▸ Problem requirements:
Write out, word for word, every line from the one containing "with on-site technicians" through the final line of the records.

▼

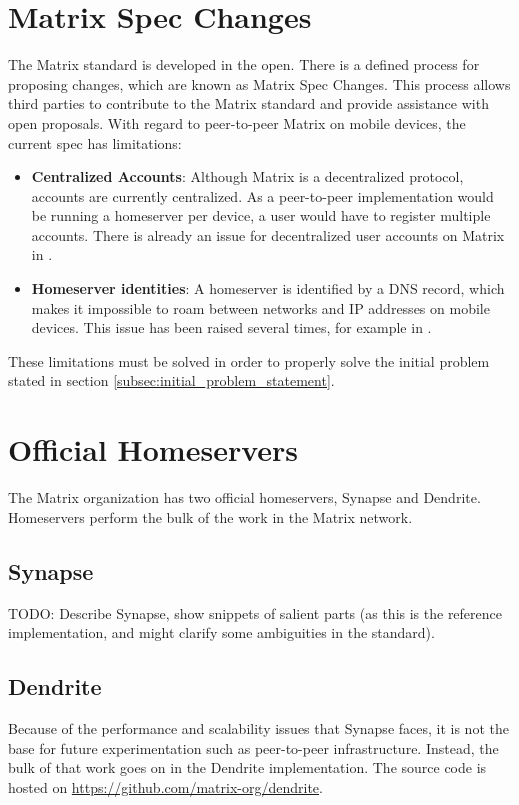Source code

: \section{Matrix Spec Changes}
The Matrix standard is developed in the open.
There is a defined process for proposing changes, which are known as Matrix Spec Changes\cite{matrix_org_spec_changes}.
This process allows third parties to contribute to the Matrix standard and provide assistance with open proposals.
With regard to peer-to-peer Matrix on mobile devices, the current spec has limitations:
\begin{itemize}
    \item{
        \textbf{Centralized Accounts}: 
        Although Matrix is a decentralized protocol, accounts are currently centralized.
        As a peer-to-peer implementation would be running a homeserver per device, a user would have to register multiple accounts.
        There is already an issue for decentralized user accounts on Matrix in .
    }
    \item{
        \textbf{Homeserver identities}:
        A homeserver is identified by a DNS record, which makes it impossible to roam between networks and IP addresses on mobile devices.
        This issue has been raised several times, for example in .
    }
\end{itemize}
These limitations must be solved in order to properly solve the initial problem stated in section \ref{subsec:initial_problem_statement}.

\section{Official Homeservers}
The Matrix organization has two official homeservers, Synapse\cite{matrix_org_synapse} and Dendrite\cite{matrix_org_dendrite}.
Homeservers perform the bulk of the work in the Matrix network.

\subsection{Synapse}
TODO:
    Describe Synapse, show snippets of salient parts (as this is the reference implementation, and might clarify some ambiguities in the standard).

\subsection{Dendrite}
Because of the performance and scalability issues that Synapse faces, it is not the base for future experimentation such as peer-to-peer infrastructure.
Instead, the bulk of that work goes on in the Dendrite implementation.
The source code is hosted on \url{https://github.com/matrix-org/dendrite}.

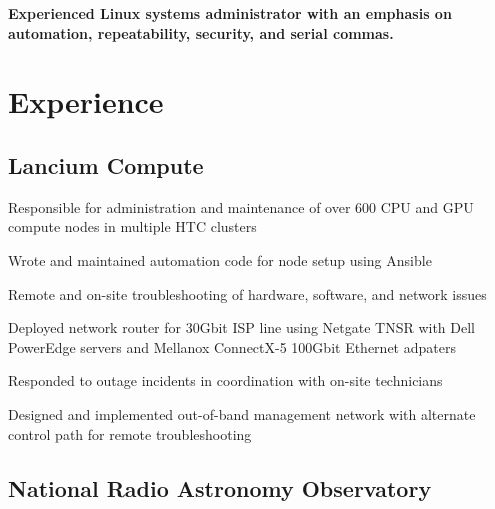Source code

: \documentclass[letterpaper]{deedy-resume-openfont}
\begin{document}
\begin{minipage}[t]{0.69\textwidth} %
\vspace{3pt}
\newcommand{\summary}[1]{ %
\raggedright\bfseries { #1 \\}
\hrulefill
}

\summary{Experienced Linux systems administrator with an emphasis on automation, repeatability, security, and serial commas.} 

\section{Experience}

\subsection{Lancium Compute}

\begin{tightemize}
	\item Responsible for administration and maintenance of over 600 CPU and GPU compute nodes in multiple HTC clusters
	\item Wrote and maintained automation code for node setup using Ansible
	\item Remote and on-site troubleshooting of hardware, software, and network issues
	\item Deployed network router for 30Gbit ISP line using Netgate TNSR with Dell PowerEdge servers and Mellanox ConnectX-5 100Gbit Ethernet adpaters
	\item Responded to outage incidents in coordination with on-site technicians
	\item Designed and implemented out-of-band management network with alternate control path for remote troubleshooting
\end{tightemize}
\vspace{6pt}

\subsection{National Radio Astronomy Observatory}


\end{minipage}
\end{document}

▲

▸ Problem solution:
	\item Responded to outage incidents in coordination with on-site technicians
	\item Designed and implemented out-of-band management network with alternate control path for remote troubleshooting
\end{tightemize}
\vspace{6pt}

\subsection{National Radio Astronomy Observatory}


\end{minipage}
\end{document}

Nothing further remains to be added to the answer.